Anyways, I don’t drink much tea, maybe once a month or thereabouts. Moreover, one cannot even enjoy the imagined taste of ‘tea from a dispenser’ if you are sitting opposite tinted windows. Surely it would’ve made the communists happy - to reduce the vibrancy of diverse colours to a single tint. Where steam rising up from a porcelain cup should’ve tinted the blue skies in front of my face in a moist velvety haze on a sunny morning, instead a shade of dark, featureless entity drawn like a veil, now frames me for the world outside as I try to summon colours from tenuous memories of sunfilled days.

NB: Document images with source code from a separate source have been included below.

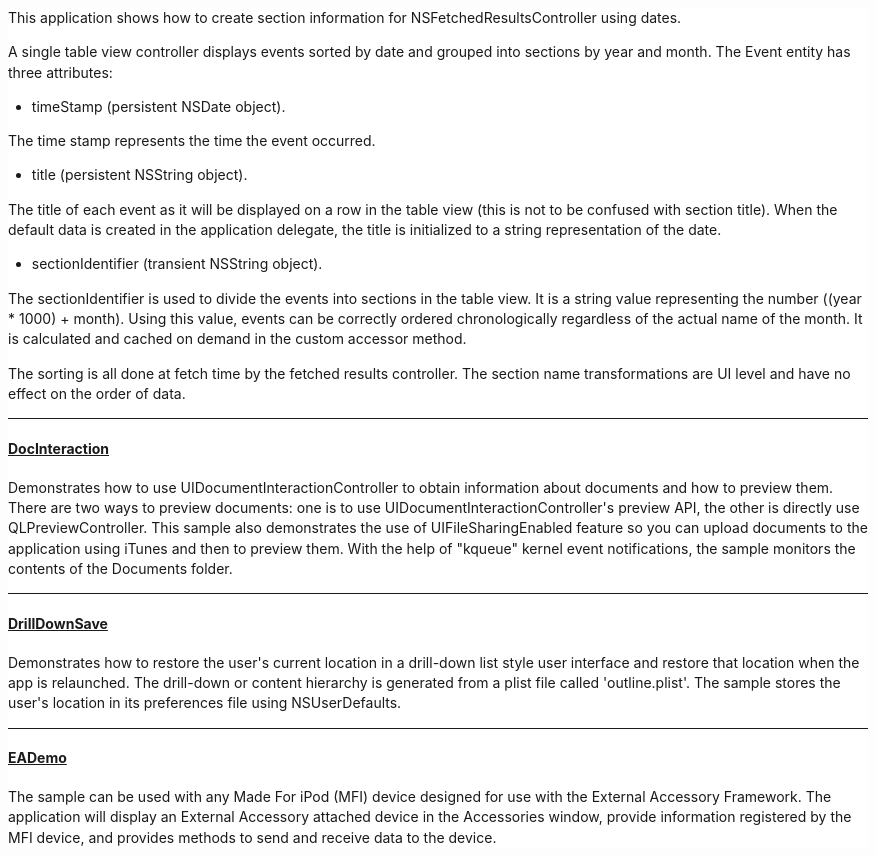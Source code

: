 This application shows how to create section information for NSFetchedResultsController using dates.

A single table view controller displays events sorted by date and grouped into sections by year and month. The Event entity has three attributes:

* timeStamp (persistent NSDate object).

The time stamp represents the time the event occurred.

* title (persistent NSString object).

The title of each event as it will be displayed on a row in the table view (this is not to be confused with section title). When the default data is created in the application delegate, the title is initialized to a string representation of the date.

* sectionIdentifier (transient NSString object).

The sectionIdentifier is used to divide the events into sections in the table view. It is a string value representing the number ((year * 1000) + month). Using this value, events can be correctly ordered chronologically regardless of the actual name of the month. It is calculated and cached on demand in the custom accessor method.

The sorting is all done at fetch time by the fetched results controller. The section name transformations are UI level and have no effect on the order of data.

----

#### [DocInteraction](http://developer.apple.com/library/ios/#samplecode/DocInteraction/Introduction/Intro.html#//apple_ref/doc/uid/DTS40010052)

Demonstrates how to use UIDocumentInteractionController to obtain information about documents and how to preview them. There are two ways to preview documents: one is to use UIDocumentInteractionController's preview API, the other is directly use QLPreviewController. This sample also demonstrates the use of UIFileSharingEnabled feature so you can upload documents to the application using iTunes and then to preview them. With the help of "kqueue" kernel event notifications, the sample monitors the contents of the Documents folder.

----

#### [DrillDownSave](http://developer.apple.com/library/ios/#samplecode/DrillDownSave/Introduction/Intro.html#//apple_ref/doc/uid/DTS40007800)

Demonstrates how to restore the user's current location in a drill-down list style user interface and restore that location when the app is relaunched. The drill-down or content hierarchy is generated from a plist file called 'outline.plist'. The sample stores the user's location in its preferences file using NSUserDefaults.

----

#### [EADemo](http://developer.apple.com/library/ios/#samplecode/EADemo/Introduction/Intro.html#//apple_ref/doc/uid/DTS40010079)

The sample can be used with any Made For iPod (MFI) device designed for use with the External Accessory Framework. The application will display an External Accessory attached device in the Accessories window, provide information registered by the MFI device, and provides methods to send and receive data to the device.
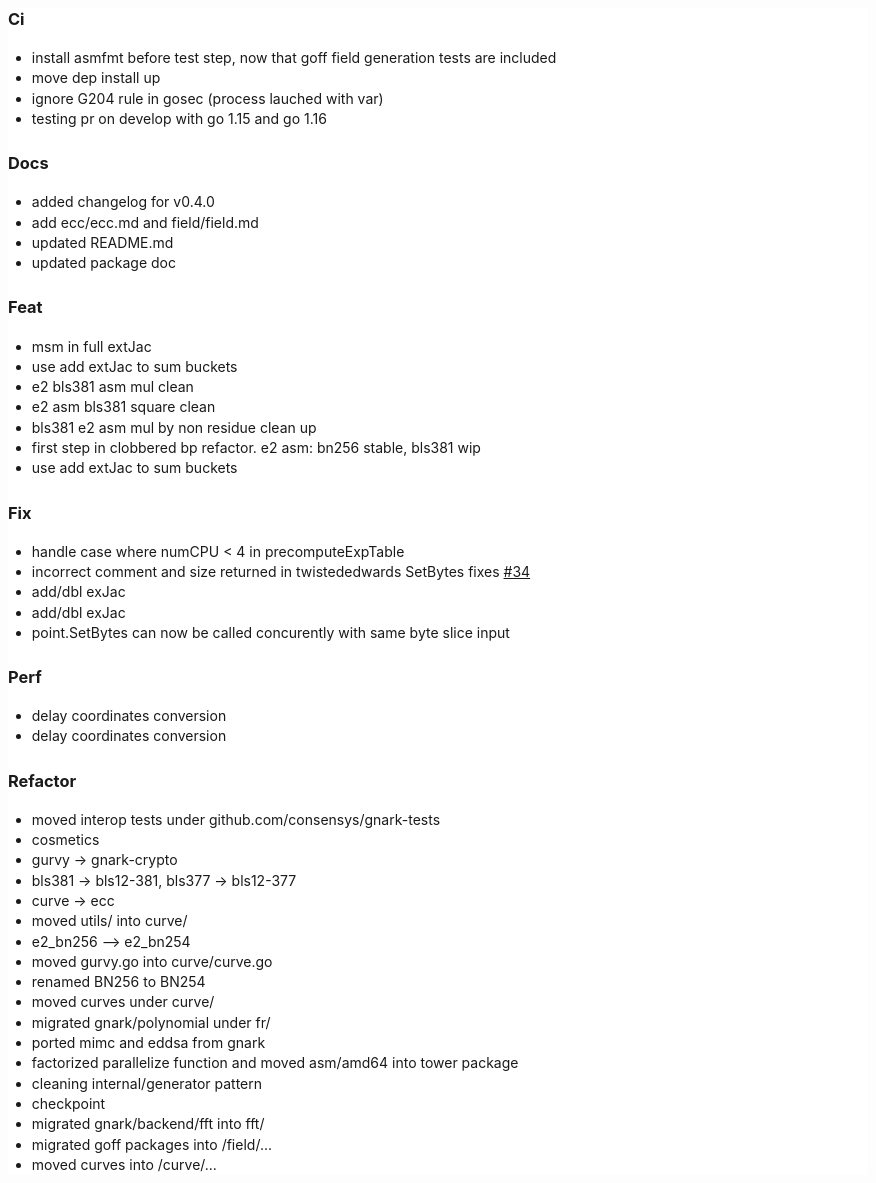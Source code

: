 ### Ci
- install asmfmt before test step, now that goff field generation tests are included
- move dep install up
- ignore G204 rule in gosec (process lauched with var)
- testing pr on develop with go 1.15 and go 1.16

### Docs
- added changelog for v0.4.0
- add ecc/ecc.md and field/field.md
- updated README.md
- updated package doc

### Feat
- msm in full extJac
- use add extJac to sum buckets
- e2 bls381 asm mul clean
- e2 asm bls381 square clean
- bls381 e2 asm mul by non residue clean up
- first step in clobbered bp refactor. e2 asm: bn256 stable, bls381 wip
- use add extJac to sum buckets

### Fix
- handle case where numCPU < 4 in precomputeExpTable
- incorrect comment and size returned in twistededwards SetBytes fixes [#34](https://github.com/ConsenSys/gnark-crypto/issues/34)
- add/dbl exJac
- add/dbl exJac
- point.SetBytes can now be called concurently with same byte slice input

### Perf
- delay coordinates conversion
- delay coordinates conversion

### Refactor
- moved interop tests under github.com/consensys/gnark-tests
- cosmetics
- gurvy -> gnark-crypto
- bls381 -> bls12-381, bls377 -> bls12-377
- curve -> ecc
- moved utils/ into curve/
- e2_bn256 --> e2_bn254
- moved gurvy.go into curve/curve.go
- renamed BN256 to BN254
- moved curves under curve/
- migrated gnark/polynomial under fr/
- ported mimc and eddsa from gnark
- factorized parallelize function and moved asm/amd64 into tower package
- cleaning internal/generator pattern
- checkpoint
- migrated gnark/backend/fft into fft/
- migrated goff packages into /field/...
- moved curves into /curve/...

To be framed for the world outside, now made up of a single crow that cannot see me from two feet distance brings home the line: ‘If the whole world but me were blind then I would neither want riches nor clothes.’

I look at my watch. It’s a Timex Expedition gifted by a childhood friend, Anand, when he had come down from the USA. I’ve grown fond of it, wear it all the time, well, almost. If you wear anything long enough, it becomes a part of you.

The dial shows 13:50. I lean back and fix my eyes on the crow. There’s still time before I can go looking for my PC again.